I like to think that if my children were begging me to stop something because it was making them feel ill, if I could see that it was making them cough/splutter while I was doing that thing, and if they were pointing me in the direction of all the information about how harmful it was to their health, as was the case with me and my parents, I might stop and think about what I was doing and maybe chance my actions.

As I said earlier, I did tell my mum how sick her smoking in the car made me feel, and she simply told me I was wrong, and it wasn't the cigarette smoke making me feel so ill on long journeys - then blithely carried on smoking in the car.

Funnily enough, now I travel in a smoke free car, I don't get travel sick - strange that, huh mum.

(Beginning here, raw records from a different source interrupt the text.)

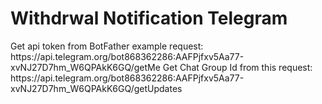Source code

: <h1>Withdrwal Notification Telegram</h1>
Get api token from BotFather
example request: https://api.telegram.org/bot868362286:AAFPjfxv5Aa77-xvNJ27D7hm_W6QPAkK6GQ/getMe
Get Chat Group Id from this request: https://api.telegram.org/bot868362286:AAFPjfxv5Aa77-xvNJ27D7hm_W6QPAkK6GQ/getUpdates
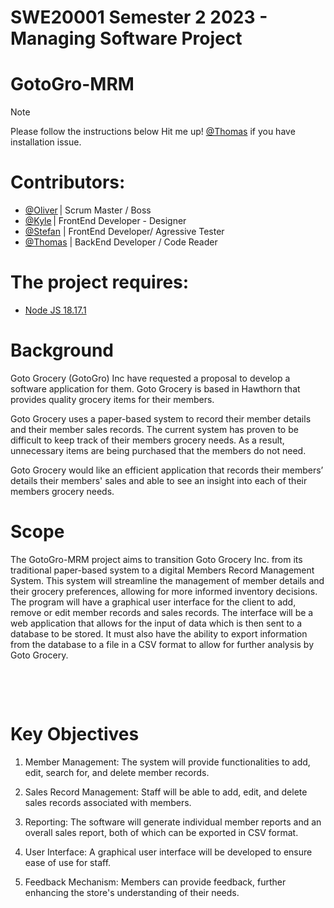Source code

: # SWE20001 Semester 2 2023 - Managing Software Project

# GotoGro-MRM

> [!NOTE]
> Please follow the instructions below
> Hit me up! [@Thomas](https://github.com/InfiniteBlanK3T) if you have installation issue.

# Contributors:
 - [@Oliver](https://github.com/OliverH1337) | Scrum Master / Boss
 - [@Kyle](https://github.com/kylerobertson84) | FrontEnd Developer - Designer
 - [@Stefan](https://github.com/623190x) | FrontEnd Developer/ Agressive Tester
 - [@Thomas](https://github.com/InfiniteBlanK3T) | BackEnd Developer / Code Reader 



# The project requires:

- [Node JS 18.17.1](https://nodejs.org/en)


# Background  

 
Goto Grocery (GotoGro) Inc have requested a proposal to develop a software application for them. Goto Grocery is based in Hawthorn that provides quality grocery items for their members.   

Goto Grocery uses a paper-based system to record their member details and their member sales records. The current system has proven to be difficult to keep track of their members grocery needs. As a result, unnecessary items are being purchased that the members do not need.   

Goto Grocery would like an efficient application that records their members’ details their members' sales and able to see an insight into each of their members grocery needs.  
  
# Scope  

The GotoGro-MRM project aims to transition Goto Grocery Inc. from its traditional paper-based system to a digital Members Record Management System. This system will streamline the management of member details and their grocery preferences, allowing for more informed inventory decisions. The program will have a graphical user interface for the client to add, remove or edit member records and sales records. The interface will be a web application that allows for the input of data which is then sent to a database to be stored. It must also have the ability to export information from the database to a file in a CSV format to allow for further analysis by Goto Grocery. 

 

  

   

# Key Objectives  

 

1. Member Management: The system will provide functionalities to add, edit, search for, and delete member records.  

2. Sales Record Management: Staff will be able to add, edit, and delete sales records associated with members.  

3. Reporting: The software will generate individual member reports and an overall sales report, both of which can be exported in CSV format.  

4. User Interface: A graphical user interface will be developed to ensure ease of use for staff.  

5. Feedback Mechanism: Members can provide feedback, further enhancing the store's understanding of their needs.  

 


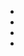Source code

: 

* [](004-EXT.Road-Afternoon.md)
* [](012-EXT.Road.md)
* [](014-EXT.Road.md)
* [](016-EXT.Road.md)
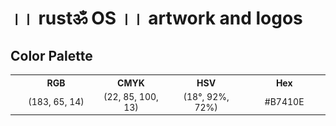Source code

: # ।। rustॐ OS ।। artwork and logos

## Color Palette

<table style="text-align:center">
	<tr>
		<th></th>
		<th width="175">RGB</th>
		<th width="175">CMYK</th>
		<th width="175">HSV</th>
		<th width="175">Hex</th>
	</tr>
		<td><img src="./other/B7410E.svg" width="20"></td>
		<td>(183, 65, 14)</td>
		<td>(22, 85, 100, 13)</td>
		<td>(18°, 92%, 72%)</td>
		<td>#B7410E</td>
	</tr>
</table>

My mum was in denial about the problems of her smoking right to the end, and would get really snippy if any of us tried to suggest she follow her doctor's advice and stop. She was in hospital for 7 weeks, at one point, and bed bound, so she wasn't able to smoke for the whole time she was there. Dsis and I thought great - she's through the worst of the withdrawal, maybe she will stop for good now, but no. Her reason was that she had a stock of cigarettes in the house, and didn't want to waste them.

All her nighties had burn marks on the front, because she would fall asleep smoking, even in bed - she could have caused a conflagration. Thank heaven for flame proof nighties. When she died, we found out she had undiagnosed extensive lung cancer - the symptoms had been masked by her pain killers (morphine).